Brains and All

It has been my contention that the Christian ought to be the most thoughtful person in all the world, not only because we are incited to think constantly, but because the objective subject of our thought is so infinitely great that an eternity is necessary to plumb His depths and mine His excellencies.  In reading through John Piper’s Brothers, We Are Not Professionals: A Plea to Pastors for Radical Ministry, I came across this terrific quote from C.S. Lewis:

God is no fonder of intellectual slackers than of any other slackers.  If you are thinking of becoming a Christian, I warn you that you are embarking on something which is going to take the whole of you, brains and all.  But fortunately, it works the other way around.  Anyone who is honestly trying to be a Christian will soon find his intelligence being sharpened: one of the reasons why it needs no special education to be a Christian is that Christianity is an education itself.

The Goal of Winning Souls

5:15 a.m. came quickly this morning; the internal clock is an awful thing sometimes; nevertheless, I was up for some early morning exercise. So, I trickled my way into the trailblazer and felt blindly for my ipod. I have been working my way through a series of sermons by John Piper on evangelism from the mid-1990’s. This morning’s sermon was from the text, “unless you repent, you will all likewise perish,” from Luke 13:1-5.

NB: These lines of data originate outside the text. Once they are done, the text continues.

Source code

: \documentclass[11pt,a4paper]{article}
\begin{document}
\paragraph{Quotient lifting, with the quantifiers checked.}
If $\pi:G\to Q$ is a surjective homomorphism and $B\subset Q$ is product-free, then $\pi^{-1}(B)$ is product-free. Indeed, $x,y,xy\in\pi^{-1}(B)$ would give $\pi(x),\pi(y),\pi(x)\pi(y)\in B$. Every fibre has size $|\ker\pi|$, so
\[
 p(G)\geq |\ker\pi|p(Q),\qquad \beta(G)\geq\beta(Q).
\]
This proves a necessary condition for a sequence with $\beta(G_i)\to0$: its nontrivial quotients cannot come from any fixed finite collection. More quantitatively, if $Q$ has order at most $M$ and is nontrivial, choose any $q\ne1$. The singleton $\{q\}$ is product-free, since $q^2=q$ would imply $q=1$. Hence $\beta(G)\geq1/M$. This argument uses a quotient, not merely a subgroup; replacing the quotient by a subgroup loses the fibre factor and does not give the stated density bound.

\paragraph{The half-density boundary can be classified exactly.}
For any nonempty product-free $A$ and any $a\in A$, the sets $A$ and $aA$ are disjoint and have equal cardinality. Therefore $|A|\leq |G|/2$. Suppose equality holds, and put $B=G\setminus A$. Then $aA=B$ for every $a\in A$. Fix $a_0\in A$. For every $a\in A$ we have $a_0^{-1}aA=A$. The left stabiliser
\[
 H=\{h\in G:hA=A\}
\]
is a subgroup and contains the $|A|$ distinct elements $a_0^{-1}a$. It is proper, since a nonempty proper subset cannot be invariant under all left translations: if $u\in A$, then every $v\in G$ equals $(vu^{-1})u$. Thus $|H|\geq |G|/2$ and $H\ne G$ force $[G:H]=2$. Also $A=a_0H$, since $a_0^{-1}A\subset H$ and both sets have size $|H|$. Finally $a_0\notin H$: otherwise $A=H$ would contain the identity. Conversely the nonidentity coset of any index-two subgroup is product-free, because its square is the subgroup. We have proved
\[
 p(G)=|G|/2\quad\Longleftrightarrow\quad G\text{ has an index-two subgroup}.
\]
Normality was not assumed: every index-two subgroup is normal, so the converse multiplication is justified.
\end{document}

And it was quite good and edifying, as he moved upon each word of the text, whereupon he hit upon the relevancy of the text – our passion for seeing souls saved from perishing wherever we are, whenever the opportunity arises and the earnestness with which we ought to contend for them.

To emphasize this he used a quote from C.S. Lewis to emphasize what many of us, myself included, often overlook about Lewis, in short, he had a passion for evangelism! The quote that Piper uses comes from Lewis’ book The Weight of Glory and the focus of the quote is the confrontation of two eternal realities that the Christian must acknowledge preeminently – the view of the human soul through the lens of eternity, through which lens we see two conditions: one, the infinite horror of the immortal soul lost in hell, and the second, the infinite beauty and splendor of the immortal soul saved in glory; the first he points out we would only imagine the sight of in our worst nightmares, while the second, if we saw that glorious soul we would be much inclined to worship it. The consideration of the Christian is the immortality of the humans with which they interact on a moment by moment basis. Lewis argues rightly that the life of nations, and cultures are like that of a gnat in comparison to the immortality of the people surrounding us even now. And yet how much of ourselves do we poor into those gnat-like aspects of reality, all the while neglecting the immortal beings whose destination and eternal makeup depend solely on the very thing that now exists within us by faith in Christ?

When Lewis was criticized for simplifying the Trinity by the use of geometric figure, he retorted with great angst and passion stating that the books that he writes, he writes for the salvation of souls! No other end did he carry in mind or heart but to in every word bring souls to Jesus Christ. And he wondered, to what end did his critic criticize?

At 5:30 in the morning, this was a wonderful word to wake up to – better than any coffee I’ve had recently (my Magic Stars cereal has been lacking too). It awakened my soul to a reevaluation of my goal in all things – to see the soul saved. Human beings are immortal – we will all spend eternity somewhere, either heaven or hell. This consideration alone is sufficient food for spiritual nourishment.

When we study, do we study with the immortal souls of men in mind? When we prepare sermons, do we prepare them in such ways that the souls of men might be saved, or are we more considerate of our contemporary literary style? When we enter conversation do we give thought to the entrances of the immortal soul that we might take opportunity to speak of the Gospel, that Jesus might bust in upon them? When we blog, is salvation in mind? Are we saturated with the mortality of this postmodern culture (which is necessary but only in so far as it is studied for the salvation of immortal souls) or are we saturated with the immortality of every immediate person?

In all that we do we ought to aim at the salvation of men, for it is inseparably linked to the biblical injunction to do all things to the glory of God. Lewis understood this; but more importantly, he shot live ammunition towards this goal of winning souls; and so ought we imitate this passion. God’s grace be upon us in this endeavor. In Jesus’ name. Amen.